Another rewilding project is taking a different approach in North Kent on the banks of the River Thames, an area of low-lying open beaches and salt marshes. This area has been a site of constant human modification since the industrial era, with disused factories and areas of manufacturing still evident in the landscape. Much of this has all but wiped out the once-thriving populations of birds. Thames Vision 2035 is looking at ways to restore some of the natural wildlife habitats, focusing on the grassland, marshland and wetland reserves along the banks of the estuary, in the hope that they will provide stable habitats for the birds that roam these riverbanks, and perhaps attract other species.

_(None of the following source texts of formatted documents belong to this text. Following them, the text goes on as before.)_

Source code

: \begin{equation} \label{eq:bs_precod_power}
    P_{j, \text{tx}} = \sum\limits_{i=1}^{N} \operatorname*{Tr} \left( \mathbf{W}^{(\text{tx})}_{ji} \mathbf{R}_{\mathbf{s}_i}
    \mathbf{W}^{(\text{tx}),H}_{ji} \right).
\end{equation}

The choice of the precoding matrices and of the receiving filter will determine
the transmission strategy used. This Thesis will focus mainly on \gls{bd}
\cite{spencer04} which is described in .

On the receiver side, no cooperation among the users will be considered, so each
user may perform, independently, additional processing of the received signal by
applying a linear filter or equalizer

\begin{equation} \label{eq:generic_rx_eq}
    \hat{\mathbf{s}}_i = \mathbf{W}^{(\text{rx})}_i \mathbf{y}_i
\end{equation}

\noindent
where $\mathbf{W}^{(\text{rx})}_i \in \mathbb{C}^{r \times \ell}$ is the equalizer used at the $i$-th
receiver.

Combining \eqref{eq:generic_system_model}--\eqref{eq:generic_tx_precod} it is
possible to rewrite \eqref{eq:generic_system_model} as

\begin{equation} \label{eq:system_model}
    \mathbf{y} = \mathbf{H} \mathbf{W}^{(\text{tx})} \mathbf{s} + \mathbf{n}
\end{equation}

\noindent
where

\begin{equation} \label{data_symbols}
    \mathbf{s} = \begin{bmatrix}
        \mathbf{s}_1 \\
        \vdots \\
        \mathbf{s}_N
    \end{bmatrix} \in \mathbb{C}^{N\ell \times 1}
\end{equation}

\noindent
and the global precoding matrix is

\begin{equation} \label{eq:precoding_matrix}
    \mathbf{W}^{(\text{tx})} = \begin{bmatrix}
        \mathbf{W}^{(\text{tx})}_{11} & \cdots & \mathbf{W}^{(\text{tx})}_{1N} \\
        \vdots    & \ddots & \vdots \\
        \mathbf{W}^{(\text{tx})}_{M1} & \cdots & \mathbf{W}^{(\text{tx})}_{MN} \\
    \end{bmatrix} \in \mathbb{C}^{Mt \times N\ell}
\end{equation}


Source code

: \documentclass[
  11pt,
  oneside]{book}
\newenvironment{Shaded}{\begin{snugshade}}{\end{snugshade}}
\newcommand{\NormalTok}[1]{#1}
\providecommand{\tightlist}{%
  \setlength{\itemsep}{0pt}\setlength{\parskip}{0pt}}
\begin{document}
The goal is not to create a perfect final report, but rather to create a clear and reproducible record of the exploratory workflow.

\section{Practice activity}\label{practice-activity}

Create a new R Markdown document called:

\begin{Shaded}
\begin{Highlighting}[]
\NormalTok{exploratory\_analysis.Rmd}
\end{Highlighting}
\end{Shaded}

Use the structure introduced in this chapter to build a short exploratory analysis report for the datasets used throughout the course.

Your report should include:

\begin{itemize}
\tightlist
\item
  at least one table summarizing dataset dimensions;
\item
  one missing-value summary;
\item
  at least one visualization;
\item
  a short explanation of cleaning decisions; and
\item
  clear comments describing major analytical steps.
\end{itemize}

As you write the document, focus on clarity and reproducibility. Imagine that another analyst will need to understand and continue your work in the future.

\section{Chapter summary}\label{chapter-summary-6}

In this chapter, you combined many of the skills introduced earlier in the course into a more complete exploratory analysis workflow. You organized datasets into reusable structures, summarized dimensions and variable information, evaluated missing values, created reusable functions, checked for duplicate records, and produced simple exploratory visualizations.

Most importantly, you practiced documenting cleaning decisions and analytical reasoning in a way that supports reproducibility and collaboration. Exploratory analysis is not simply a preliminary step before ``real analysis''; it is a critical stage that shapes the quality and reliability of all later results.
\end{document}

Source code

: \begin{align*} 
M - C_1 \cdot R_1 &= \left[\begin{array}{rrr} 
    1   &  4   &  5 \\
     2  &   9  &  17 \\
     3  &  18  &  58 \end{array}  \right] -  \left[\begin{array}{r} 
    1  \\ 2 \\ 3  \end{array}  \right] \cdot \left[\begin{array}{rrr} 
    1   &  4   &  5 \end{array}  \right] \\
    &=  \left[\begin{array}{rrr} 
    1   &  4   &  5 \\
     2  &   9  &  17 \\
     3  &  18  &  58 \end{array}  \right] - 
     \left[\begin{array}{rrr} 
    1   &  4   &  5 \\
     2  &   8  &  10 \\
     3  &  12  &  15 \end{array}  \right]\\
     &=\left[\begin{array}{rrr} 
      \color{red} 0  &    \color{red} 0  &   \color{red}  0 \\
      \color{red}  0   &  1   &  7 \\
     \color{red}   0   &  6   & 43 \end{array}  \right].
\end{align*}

It strikes me how different the description of this project is from other conservation efforts, such as the Wilder Blean and Wildland Scotland’s projects. This plan does not mention ‘wilderness’, it does not appear to embrace the idea that nature is where humans are not – a preserve for parks and reserves as a counterpoint to society. Thames Vision 2035 has created plenty of footpaths that allow people to pass through the reserve on their commutes, or for exercise, and even provides bird-watching tours for local schools. They have encouraged the local community to get involved, not keep their distance, with some councils promoting similar projects to attract wildlife (obviously on a much smaller scale) in parks and gardens. Here, ‘wild nature’ happens just as easily right under our noses as it does at a mythologized distance. This is wildness without wilderness.
Environmental policy and urban planning do need to recognise the liveliness and materiality of the more-than-human world, for the sake of our shared survival. However, do we adopt too high a standard of what counts as ‘natural’? Restoration efforts are often given success metrics that borrow from the wilderness conservation mindset, with aims of a pre-human population as a typical goal. More realistically, the focus could be on producing ecologies that are dynamic and experimental, involving the lives of other species within our own ways of being. Less care could be given to achieving a mythic landscape from the past and instead we could focus on attracting self-sustaining populations for the future.
Historically, pandemics have forced humans to break with the past and imagine the world anew. This one is no different. This should be our calling to restore our natural landscapes, not to the past, but for the future. For, while the virus has raged, who has not been thrilled by the swell of birdsong in the cities, taken delight at the sight of hedgehogs on a path, and found solace in the silence of the rivers and the skies? We can choose to leave this pandemic trying to stitch our future to our past, or we can rethink landscapes we have built for ourselves, ready to imagine another world.